## Directions for this task
Among the lines below, some may contain the string "around". Say how many do, and give nothing besides the number.

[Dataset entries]
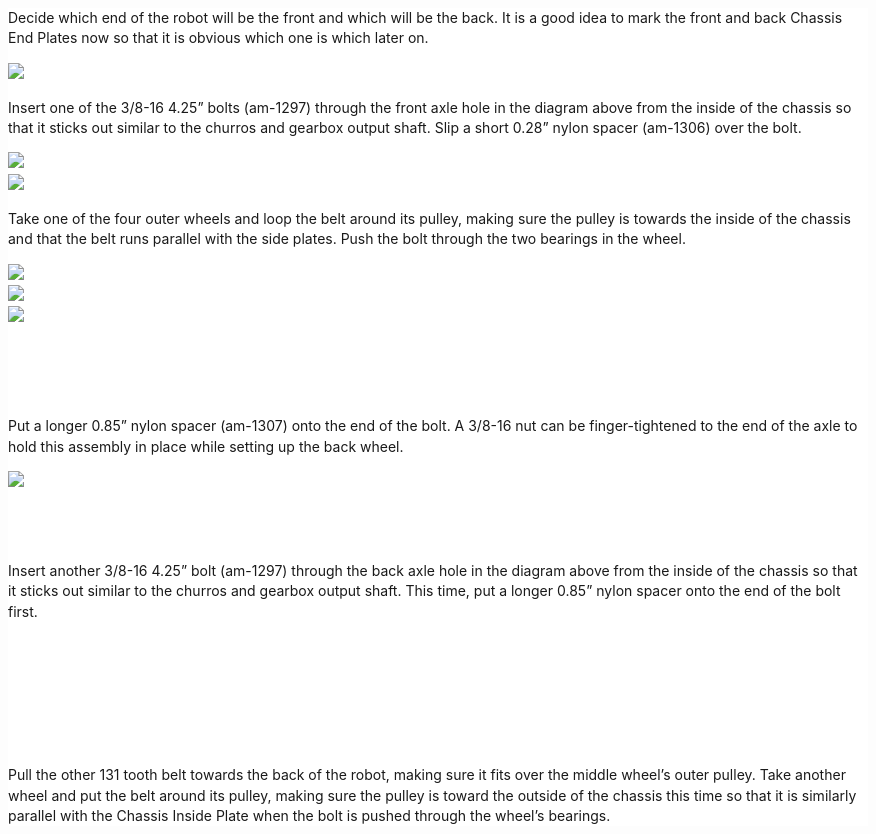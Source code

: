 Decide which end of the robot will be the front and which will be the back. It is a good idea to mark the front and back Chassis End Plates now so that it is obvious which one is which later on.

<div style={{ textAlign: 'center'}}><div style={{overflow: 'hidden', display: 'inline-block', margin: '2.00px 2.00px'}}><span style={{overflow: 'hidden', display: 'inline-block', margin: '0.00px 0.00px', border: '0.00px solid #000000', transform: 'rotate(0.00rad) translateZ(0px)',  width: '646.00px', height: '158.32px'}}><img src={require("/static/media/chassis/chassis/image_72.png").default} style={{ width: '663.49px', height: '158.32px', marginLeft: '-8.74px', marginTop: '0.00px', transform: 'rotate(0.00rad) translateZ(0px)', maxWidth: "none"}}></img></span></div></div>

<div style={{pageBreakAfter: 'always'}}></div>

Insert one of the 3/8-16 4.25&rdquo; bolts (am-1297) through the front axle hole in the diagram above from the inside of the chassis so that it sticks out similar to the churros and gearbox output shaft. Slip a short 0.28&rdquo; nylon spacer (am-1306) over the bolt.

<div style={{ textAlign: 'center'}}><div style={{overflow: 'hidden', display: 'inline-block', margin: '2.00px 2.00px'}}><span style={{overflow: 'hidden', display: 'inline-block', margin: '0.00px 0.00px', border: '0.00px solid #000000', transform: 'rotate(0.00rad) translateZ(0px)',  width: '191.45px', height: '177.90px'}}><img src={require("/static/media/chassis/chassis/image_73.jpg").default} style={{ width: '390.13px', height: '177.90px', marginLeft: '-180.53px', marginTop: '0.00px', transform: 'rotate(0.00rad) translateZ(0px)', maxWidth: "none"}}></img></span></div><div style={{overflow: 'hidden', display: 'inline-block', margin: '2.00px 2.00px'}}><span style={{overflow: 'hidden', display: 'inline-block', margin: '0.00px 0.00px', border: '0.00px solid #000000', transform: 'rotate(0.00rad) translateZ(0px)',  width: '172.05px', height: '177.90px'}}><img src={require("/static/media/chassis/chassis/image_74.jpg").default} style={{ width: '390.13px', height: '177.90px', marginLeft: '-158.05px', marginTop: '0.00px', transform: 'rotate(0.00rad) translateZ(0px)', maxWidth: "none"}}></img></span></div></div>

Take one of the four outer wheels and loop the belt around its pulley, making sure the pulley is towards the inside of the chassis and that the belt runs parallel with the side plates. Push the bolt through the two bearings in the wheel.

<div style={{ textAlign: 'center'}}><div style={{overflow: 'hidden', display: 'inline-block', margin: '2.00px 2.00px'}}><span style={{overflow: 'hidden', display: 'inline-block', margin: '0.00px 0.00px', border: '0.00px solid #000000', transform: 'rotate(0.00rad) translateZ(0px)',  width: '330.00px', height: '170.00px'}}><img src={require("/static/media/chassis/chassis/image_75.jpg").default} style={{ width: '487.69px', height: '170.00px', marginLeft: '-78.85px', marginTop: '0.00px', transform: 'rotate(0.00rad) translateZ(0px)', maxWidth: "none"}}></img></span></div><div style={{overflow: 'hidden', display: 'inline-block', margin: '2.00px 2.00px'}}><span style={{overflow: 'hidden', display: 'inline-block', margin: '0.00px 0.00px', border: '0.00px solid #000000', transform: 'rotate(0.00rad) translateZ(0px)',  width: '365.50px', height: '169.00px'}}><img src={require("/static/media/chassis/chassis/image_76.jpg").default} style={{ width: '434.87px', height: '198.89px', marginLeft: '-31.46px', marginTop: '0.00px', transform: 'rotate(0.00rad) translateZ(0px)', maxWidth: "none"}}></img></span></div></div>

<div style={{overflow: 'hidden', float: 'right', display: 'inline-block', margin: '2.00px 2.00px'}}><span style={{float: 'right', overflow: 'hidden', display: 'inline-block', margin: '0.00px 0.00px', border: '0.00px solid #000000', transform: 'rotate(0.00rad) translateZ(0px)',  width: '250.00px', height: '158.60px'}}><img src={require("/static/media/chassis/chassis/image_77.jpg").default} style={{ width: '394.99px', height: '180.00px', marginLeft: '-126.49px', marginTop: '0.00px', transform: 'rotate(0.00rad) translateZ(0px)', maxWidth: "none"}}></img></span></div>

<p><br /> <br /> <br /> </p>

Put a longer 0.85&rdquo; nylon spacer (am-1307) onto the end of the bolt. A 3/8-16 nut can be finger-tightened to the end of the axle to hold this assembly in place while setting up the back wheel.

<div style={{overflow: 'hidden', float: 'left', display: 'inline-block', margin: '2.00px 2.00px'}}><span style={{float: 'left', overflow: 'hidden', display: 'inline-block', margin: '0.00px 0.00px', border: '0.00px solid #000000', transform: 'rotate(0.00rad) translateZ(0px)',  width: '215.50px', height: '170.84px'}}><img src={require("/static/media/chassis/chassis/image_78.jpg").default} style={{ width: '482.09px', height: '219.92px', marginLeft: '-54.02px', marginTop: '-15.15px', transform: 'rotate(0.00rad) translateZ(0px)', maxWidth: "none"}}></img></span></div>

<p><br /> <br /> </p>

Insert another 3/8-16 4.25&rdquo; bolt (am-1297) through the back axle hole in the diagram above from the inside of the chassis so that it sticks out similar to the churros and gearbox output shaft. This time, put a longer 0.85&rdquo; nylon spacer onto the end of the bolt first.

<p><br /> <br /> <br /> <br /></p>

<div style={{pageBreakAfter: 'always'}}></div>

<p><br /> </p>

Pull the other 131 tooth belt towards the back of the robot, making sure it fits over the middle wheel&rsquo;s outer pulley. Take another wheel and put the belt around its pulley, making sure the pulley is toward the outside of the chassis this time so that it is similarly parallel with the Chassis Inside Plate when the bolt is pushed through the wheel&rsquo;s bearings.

--

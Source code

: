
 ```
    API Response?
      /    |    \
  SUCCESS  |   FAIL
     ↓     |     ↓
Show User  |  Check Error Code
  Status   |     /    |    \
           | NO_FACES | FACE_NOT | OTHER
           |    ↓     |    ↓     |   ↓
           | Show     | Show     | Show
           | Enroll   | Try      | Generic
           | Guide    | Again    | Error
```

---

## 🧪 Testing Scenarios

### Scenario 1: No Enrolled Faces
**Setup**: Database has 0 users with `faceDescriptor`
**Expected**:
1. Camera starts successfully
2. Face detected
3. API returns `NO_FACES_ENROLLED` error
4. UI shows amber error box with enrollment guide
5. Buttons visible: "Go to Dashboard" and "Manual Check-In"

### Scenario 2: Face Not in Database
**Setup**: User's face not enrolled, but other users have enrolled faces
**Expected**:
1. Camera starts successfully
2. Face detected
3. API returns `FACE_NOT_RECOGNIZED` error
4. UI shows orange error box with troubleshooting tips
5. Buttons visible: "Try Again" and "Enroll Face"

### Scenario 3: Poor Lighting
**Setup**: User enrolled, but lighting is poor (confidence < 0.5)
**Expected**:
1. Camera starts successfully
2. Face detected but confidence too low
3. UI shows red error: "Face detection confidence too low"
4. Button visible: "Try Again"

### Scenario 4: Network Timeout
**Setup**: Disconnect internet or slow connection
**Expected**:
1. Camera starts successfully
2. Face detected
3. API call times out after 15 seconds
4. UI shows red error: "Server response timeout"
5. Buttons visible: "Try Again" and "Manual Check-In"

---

## Solution below
2